Résultats : Une relation significative a été constatée entre le produit intérieur brut par habitant et le taux de fidélisation des médecins (OR = 1,56), le taux de fidélisation des médecins de famille (OR = 7,38) et le taux de fidélisation des spécialistes (OR = 1,59) de chaque province. En outre, des liens importants ont été remarqués avec l’indice de développement humain (tous les médecins [OR = 1,22], les médecins de famille [OR = 2,36] et les spécialistes [OR = 1,23]).
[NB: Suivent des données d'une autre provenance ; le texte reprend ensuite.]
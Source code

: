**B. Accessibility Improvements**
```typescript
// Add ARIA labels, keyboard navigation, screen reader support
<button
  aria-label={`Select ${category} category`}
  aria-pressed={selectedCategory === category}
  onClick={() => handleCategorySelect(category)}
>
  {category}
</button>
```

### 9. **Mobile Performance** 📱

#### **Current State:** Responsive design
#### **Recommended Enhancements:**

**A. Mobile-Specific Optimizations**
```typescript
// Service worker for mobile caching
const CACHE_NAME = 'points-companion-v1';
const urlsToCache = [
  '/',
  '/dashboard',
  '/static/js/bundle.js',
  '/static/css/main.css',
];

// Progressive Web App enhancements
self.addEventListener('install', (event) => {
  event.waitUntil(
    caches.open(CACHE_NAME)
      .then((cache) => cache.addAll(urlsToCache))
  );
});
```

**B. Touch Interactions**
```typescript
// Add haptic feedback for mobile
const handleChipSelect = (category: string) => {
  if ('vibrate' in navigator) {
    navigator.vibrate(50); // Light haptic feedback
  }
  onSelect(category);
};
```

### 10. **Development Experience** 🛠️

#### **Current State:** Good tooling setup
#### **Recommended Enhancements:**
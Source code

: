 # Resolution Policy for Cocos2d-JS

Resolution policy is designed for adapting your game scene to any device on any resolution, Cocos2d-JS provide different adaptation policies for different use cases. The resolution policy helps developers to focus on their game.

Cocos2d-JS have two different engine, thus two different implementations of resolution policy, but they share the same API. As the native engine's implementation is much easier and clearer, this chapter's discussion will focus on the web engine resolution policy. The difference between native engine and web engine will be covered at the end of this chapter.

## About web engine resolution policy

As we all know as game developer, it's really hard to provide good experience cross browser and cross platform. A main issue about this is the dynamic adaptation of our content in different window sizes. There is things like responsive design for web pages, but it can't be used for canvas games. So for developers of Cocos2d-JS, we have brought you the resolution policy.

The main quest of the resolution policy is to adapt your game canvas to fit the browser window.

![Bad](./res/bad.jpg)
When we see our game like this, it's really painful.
Les médecins mariés, les médecins mieux rémunérés et ceux qui officient dans une et dans des cliniques ont manifesté une plus grande volonté de rester dans leur région d’origine.

Conclusions: Le taux de fidélisation des médecins dépend à la fois de facteurs relevant des niveaux macro et micro.

معدل استبقاء الأطباء والعوامل الفعالة في جمهورية إيران الإسلامية

الهام احساني-شيمة، رضا مجد زادة، سجاد دلاوري، معصومة نجفي قرة بلاغ، ستار رضايي، عنايت إله همائي راد


الخلفية: أصبحت هجرة الأطباء من البلدان الأقل نمواً إلى البلدان الغنية أحد الشواغل الرئيسية لواضعي السياسات في مجال الموارد البشرية. وهو يؤدي إلى مشاكل مثل عدم الإنصاف في توزيع الأطباء، ونقص الأطباء في أقل المناطق نمواً، فضلًا عن وجود فائض من القوى العاملة الصحية في البلدان المتقدمة. ولهذا، فإن واضعي السياسات يهدفون إلى زيادة استبقاء الأطباء في مواطنهم الأصلية.

الأهداف: هدفت هذه الدراسة إلى العثور على العوامل الفعالة لاستبقاء الأطباء في جمهورية إيران الإسلامية.

طرق البحث: جمع الباحثون 30569 سجلًا لأطباء القطاع العام في عام 2016 من قاعدة بيانات وزارة الصحة والتعليم الطبي، وتم حساب معدل الاستبقاء في كل محافظة. واستخدم الباحثون نظام المعلومات الجغرافية لإظهار استبقاء الأطباء في كل مقاطعة، مع تحليل التَّحَوُّف الخطِّي، واللوجستي لتحديد العوامل الفعالة في استبقاء الأطباء في البلاد.

النتائج: وكان هناك علاقة كبيرة بين نصيب الفرد من إجمالي الناتج المحلي لكل مقاطعة ومعدل استبقاء الأطباء (نسبة الأرجحية = 1.56)، ومعدل الاحتفاظ بأطباء الأسرة (نسبة الأرجحية = 7.38)، ومعدل الاحتفاظ بالأطباء المتخصصين (نسبة الأرجحية = 1.59). وباﻹضافة إلى ذلك، كانت العلاقات هامة مع مؤشر التنمية البشرية (جميع الأطباء [نسبة الأرجحية = 1.22]، وأطباء الأسرة [نسبة الأرجحية = 2.36]، والأطباء المتخصصين [نسبة الأرجحية = 1.23]). وقد أبدى الأطباء المتزوجون، والذين يتلقون أجورًا عالية، والذين يعملون في المقر الرئيسي وفي العيادات استعدادًا أكبر للبقاء في مناطقهم الأصلية.

الاستنتاجات: تعتمد معدلات استبقاء الأطباء على عوامل ذات مستويات كبرى وعوامل أخرى ذات مستويات صغرى.